In the weeks (seems like years!) since Dave was diagnosed with cancer, we have had to make several important decisions. The major decision for Dave, of course, was deciding which type of treatment he would seek to battle his cancer and still remain as whole as possible.

Dave does not make decisions quickly. It’s a fine quality (yes, really it is), as it means he has spent much time reading lots of medical material, considering every angle of a situation, weighing all the consequences, and arriving at the most comfortable decision for him. If I’m honest, waiting for him to make a decision was pretty challenging for me. I just wanted the cancer gone from his body, and I wanted it gone NOW. Dave also wants the cancer to be gone, but he also wants to experience good quality of life after his treatments. So, it took him awhile to decide which would work best for his body and his mental health.

After a great deal of prayer and personal research, discussions with friends who have experienced the same cancer, and talking with at least three different doctors, Dave came to the decision to go forward with proton therapy treatment at a facility in Knoxville. Remember, now, Dave learned he “possibly” had cancer in May, and it was confirmed in June. For me, this has been a near eternity of waiting, watching, and fretting. I know I’m not supposed to do that, but there you have it—I fretted. After all, we are talking about the man I love forever; and I’d like to have many more years here on earth with him, so time is of the utmost importance.

The ball is rolling now, and very soon we will spend a week in Knoxville, Tennessee, where Dave will receive pre-treatment procedures to ready his body and his medical team for the actual therapy. After getting these procedures completed, we will be back home until we are called and given the green light to return and begin the proton therapy. This involves six weeks of treatment, five days a week.

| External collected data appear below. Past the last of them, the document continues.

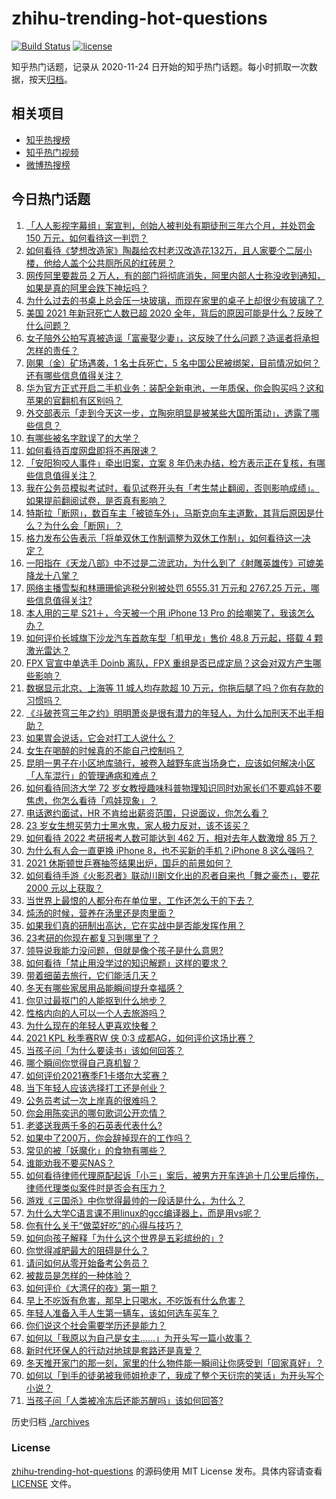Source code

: # zhihu-trending-hot-questions

[![Build Status](https://github.com/justjavac/zhihu-trending-hot-questions/workflows/ci/badge.svg?branch=master)](https://github.com/justjavac/zhihu-trending-hot-questions/actions)
[![license](https://img.shields.io/github/license/justjavac/zhihu-trending-hot-questions)](https://github.com/justjavac/zhihu-trending-hot-questions/blob/master/LICENSE)

知乎热门话题，记录从 2020-11-24 日开始的知乎热门话题。每小时抓取一次数据，按天[归档](./archives)。

## 相关项目

- [知乎热搜榜](https://github.com/justjavac/zhihu-trending-top-search)
- [知乎热门视频](https://github.com/justjavac/zhihu-trending-hot-video)
- [微博热搜榜](https://github.com/justjavac/weibo-trending-hot-search)

## 今日热门话题

<!-- BEGIN -->
<!-- 最后更新时间 Tue Nov 23 2021 03:01:45 GMT+0800 (China Standard Time) -->

1. [「人人影视字幕组」案宣判，创始人被判处有期徒刑三年六个月，并处罚金 150 万元，如何看待这一判罚？](https://www.zhihu.com/question/500722207)
1. [如何看待《梦想改造家》陶磊给农村老汉改造花132万，且人家要个二层小楼，他给人盖个公共厕所风的红砖房？](https://www.zhihu.com/question/500522945)
1. [网传阿里要裁员 2 万人，有的部门将彻底消失，阿里内部人士称没收到通知，如果是真的阿里会跌下神坛吗？](https://www.zhihu.com/question/500384400)
1. [为什么过去的书桌上总会压一块玻璃，而现在家里的桌子上却很少有玻璃了？](https://www.zhihu.com/question/498233105)
1. [美国 2021 年新冠死亡人数已超 2020 全年，背后的原因可能是什么？反映了什么问题？](https://www.zhihu.com/question/500462822)
1. [女子陪外公拍写真被造谣「富豪娶少妻」，这反映了什么问题？造谣者将承担怎样的责任？](https://www.zhihu.com/question/500540139)
1. [刚果（金）矿场遇袭，1 名士兵死亡，5 名中国公民被绑架，目前情况如何？还有哪些信息值得关注？](https://www.zhihu.com/question/500589007)
1. [华为官方正式开启二手机业务：装配全新电池，一年质保，你会购买吗？这和苹果的官翻机有区别吗？](https://www.zhihu.com/question/500609399)
1. [外交部表示「走到今天这一步，立陶宛明显是被某些大国所策动」，透露了哪些信息？](https://www.zhihu.com/question/500782379)
1. [有哪些被名字耽误了的大学？](https://www.zhihu.com/question/329786027)
1. [如何看待百度网盘即将不再限速？](https://www.zhihu.com/question/499618256)
1. [「安阳狗咬人事件」牵出旧案，立案 8 年仍未办结，检方表示正在复核，有哪些信息值得关注？](https://www.zhihu.com/question/500786008)
1. [我在公务员模拟考试时，看见试卷开头有「考生禁止翻阅，否则影响成绩」。如果提前翻阅试卷，是否真有影响？](https://www.zhihu.com/question/497662626)
1. [特斯拉「断网」，数百车主「被锁车外」，马斯克向车主道歉，其背后原因是什么？为什么会「断网」？](https://www.zhihu.com/question/500655523)
1. [格力发布公告表示「将单双休工作制调整为双休工作制」，如何看待这一决定？](https://www.zhihu.com/question/500820879)
1. [一阳指在《天龙八部》中不过是二流武功，为什么到了《射雕英雄传》可媲美降龙十八掌？](https://www.zhihu.com/question/500298767)
1. [网络主播雪梨和林珊珊偷逃税分别被处罚 6555.31 万元和 2767.25 万元，哪些信息值得关注?](https://www.zhihu.com/question/500672228)
1. [本人用的三星 S21＋，今天被一个用 iPhone 13 Pro 的给嘲笑了，我该怎么办？](https://www.zhihu.com/question/500416839)
1. [如何评价长城旗下沙龙汽车首款车型「机甲龙」售价 48.8 万元起，搭载 4 颗激光雷达？](https://www.zhihu.com/question/499985474)
1. [FPX 官宣中单选手 Doinb 离队，FPX 重组是否已成定局？这会对双方产生哪些影响？](https://www.zhihu.com/question/500750993)
1. [数据显示北京、上海等 11 城人均存款超 10 万元，你拖后腿了吗？你有存款的习惯吗？](https://www.zhihu.com/question/500340984)
1. [《斗破苍穹三年之约》明明萧炎是很有潜力的年轻人，为什么加刑天不出手相助？](https://www.zhihu.com/question/498383426)
1. [如果胃会说话，它会对打工人说什么？](https://www.zhihu.com/question/496418865)
1. [女生在喝醉的时候真的不能自己控制吗？](https://www.zhihu.com/question/322293687)
1. [昆明一男子在小区地库骑行，被卷入越野车底当场身亡，应该如何解决小区「人车混行」的管理通病和难点？](https://www.zhihu.com/question/500520832)
1. [如何看待同济大学 72 岁女教授趣味科普物理知识同时劝家长们不要鸡娃不要焦虑，你怎么看待「鸡娃现象」？](https://www.zhihu.com/question/500351458)
1. [电话邀约面试，HR 不肯给出薪资范围，只说面议，你怎么看？](https://www.zhihu.com/question/489297047)
1. [23 岁女生想买劳力士黑水鬼，家人极力反对，该不该买？](https://www.zhihu.com/question/499536513)
1. [如何看待 2022 考研报考人数可能达到 462 万，相对去年人数激增 85 万？](https://www.zhihu.com/question/500298236)
1. [为什么有人会一直更换 iPhone 8，也不买新的手机？iPhone 8 这么强吗？](https://www.zhihu.com/question/499792038)
1. [2021 休斯顿世乒赛抽签结果出炉，国乒的前景如何？](https://www.zhihu.com/question/500634815)
1. [如何看待手游《火影忍者》联动川剧文化出的忍者自来也「舞之豪杰」，要花 2000 元以上获取？](https://www.zhihu.com/question/500110094)
1. [当世界上最恨的人都分布在单位里，工作还怎么干的下去？](https://www.zhihu.com/question/497337060)
1. [炖汤的时候，营养在汤里还是肉里面？](https://www.zhihu.com/question/492985659)
1. [如果我们真的研制出高达，它在实战中是否能发挥作用？](https://www.zhihu.com/question/34574310)
1. [23考研的你现在都复习到哪里了？](https://www.zhihu.com/question/447680117)
1. [领导说我能力没问题，但就是像个孩子是什么意思?](https://www.zhihu.com/question/498150355)
1. [如何看待「禁止用没学过的知识解题」这样的要求？](https://www.zhihu.com/question/500179604)
1. [带着细菌去旅行，它们能活几天？](https://www.zhihu.com/question/499991537)
1. [冬天有哪些家居用品能瞬间提升幸福感？](https://www.zhihu.com/question/498248901)
1. [你见过最抠门的人能抠到什么地步？](https://www.zhihu.com/question/66174233)
1. [性格内向的人可以一个人去旅游吗？](https://www.zhihu.com/question/500089225)
1. [为什么现在的年轻人更喜欢快餐？](https://www.zhihu.com/question/432729272)
1. [2021 KPL 秋季赛RW 侠 0:3 成都AG，如何评价这场比赛？](https://www.zhihu.com/question/500607513)
1. [当孩子问「为什么要读书」该如何回答？](https://www.zhihu.com/question/493250091)
1. [哪个瞬间你觉得自己真机智？](https://www.zhihu.com/question/62757623)
1. [如何评价2021赛季F1卡塔尔大奖赛？](https://www.zhihu.com/question/500608931)
1. [当下年轻人应该选择打工还是创业？](https://www.zhihu.com/question/499835307)
1. [公务员考试一次上岸真的很难吗？](https://www.zhihu.com/question/313639666)
1. [你会用陈奕迅的哪句歌词公开恋情？](https://www.zhihu.com/question/318733576)
1. [老婆送我两千多的石英表代表什么?](https://www.zhihu.com/question/499005029)
1. [如果中了200万，你会辞掉现在的工作吗？](https://www.zhihu.com/question/499444494)
1. [常见的被「妖魔化」的食物有哪些？](https://www.zhihu.com/question/492664614)
1. [谁能劝我不要买NAS？](https://www.zhihu.com/question/493767041)
1. [如何看待律师代理原配起诉「小三」案后，被男方开车连追十几公里后撞伤，律师代理类似案件时是否会有压力？](https://www.zhihu.com/question/499832152)
1. [游戏《三国杀》中你觉得最帅的一段话是什么，为什么？](https://www.zhihu.com/question/495859449)
1. [为什么大学C语言课不用linux的gcc编译器上，而是用vs呢？](https://www.zhihu.com/question/499229527)
1. [你有什么关于“做菜好吃”的心得与技巧？](https://www.zhihu.com/question/38981686)
1. [如何向孩子解释「为什么这个世界是五彩缤纷的」?](https://www.zhihu.com/question/499985704)
1. [你觉得减肥最大的阻碍是什么？](https://www.zhihu.com/question/494576685)
1. [请问如何从零开始备考公务员？](https://www.zhihu.com/question/310251612)
1. [被裁员是怎样的一种体验？](https://www.zhihu.com/question/27843346)
1. [如何评价《大湾仔的夜》第一期？](https://www.zhihu.com/question/499671440)
1. [早上不吃饭有危害，那早上只喝水，不吃饭有什么危害？](https://www.zhihu.com/question/281697132)
1. [年轻人准备入手人生第一辆车，该如何选车买车？](https://www.zhihu.com/question/462934776)
1. [你们说这个社会需要学历还是能力？](https://www.zhihu.com/question/496963656)
1. [如何以「我原以为自己是女主……」为开头写一篇小故事？](https://www.zhihu.com/question/465978427)
1. [新时代环保人的行动对地球是套路还是真爱？](https://www.zhihu.com/question/500589580)
1. [冬天推开家门的那一刻，家里的什么物件能一瞬间让你感受到「回家真好」？](https://www.zhihu.com/question/496409844)
1. [如何以「到手的徒弟被我师姐抢走了，我成了整个天衍宗的笑话」为开头写个小说？](https://www.zhihu.com/question/496692192)
1. [当孩子问「人类被冷冻后还能苏醒吗」该如何回答?](https://www.zhihu.com/question/498110265)

<!-- END -->

历史归档 [./archives](./archives)

### License

[zhihu-trending-hot-questions](https://github.com/justjavac/zhihu-trending-hot-questions)
的源码使用 MIT License 发布。具体内容请查看 [LICENSE](./LICENSE) 文件。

You aren’t going to believe this—or maybe you will—but just two days ago—one week before we are to arrive in Knoxville–the hotel we had booked for our week’s stay in Knoxville called and cancelled our reservation! Why, you ask? Because the state of Tennessee has commandeered not only that hotel, but a couple of others as well, for the purpose of housing college students who are being tested for the C19 virus. Yes, I said THREE hotels. I know, right? Whatever. Thankfully, I was able to get different reservations rather quickly, and my blood pressure is back on track.

All that’s left is finding a suitable dwelling for the six weeks we are in Tennessee, and we are good to go!

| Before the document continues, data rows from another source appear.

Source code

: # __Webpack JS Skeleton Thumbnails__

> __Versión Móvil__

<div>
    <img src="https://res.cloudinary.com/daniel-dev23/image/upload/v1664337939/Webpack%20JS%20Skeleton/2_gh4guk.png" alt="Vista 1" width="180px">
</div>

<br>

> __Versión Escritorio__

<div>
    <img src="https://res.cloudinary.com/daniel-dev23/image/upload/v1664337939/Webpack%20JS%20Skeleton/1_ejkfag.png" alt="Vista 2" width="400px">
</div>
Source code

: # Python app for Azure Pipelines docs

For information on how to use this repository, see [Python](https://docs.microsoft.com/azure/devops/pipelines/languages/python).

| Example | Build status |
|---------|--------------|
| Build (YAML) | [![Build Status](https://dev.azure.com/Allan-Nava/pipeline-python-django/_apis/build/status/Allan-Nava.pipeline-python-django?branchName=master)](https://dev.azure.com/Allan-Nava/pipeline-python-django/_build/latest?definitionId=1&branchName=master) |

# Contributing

(For anyone thinking they might take advantage of our time away from our home and visit it during the wee hours, please let me remind you that our home is dedicated to service to–and protected by–God, as well as inside and outside cameras, an alarm system, and a young man the size and strength of the Green Hulk. Just don’t try it, okay?) 

For the many who have offered daily prayers on our behalf, and have encouraged us in so many different ways, we are overwhelmed with gratitude and thankfulness that God has blessed us with such great family and friends. We love and appreciate all of you. Thank you so very, very much.

We take comfort in knowing that our God is in control of every aspect of this time in our lives. Our prayer is that we will be faithful witnesses of His goodness and care, to those we meet along the way. It is, after all, ALL about HIM.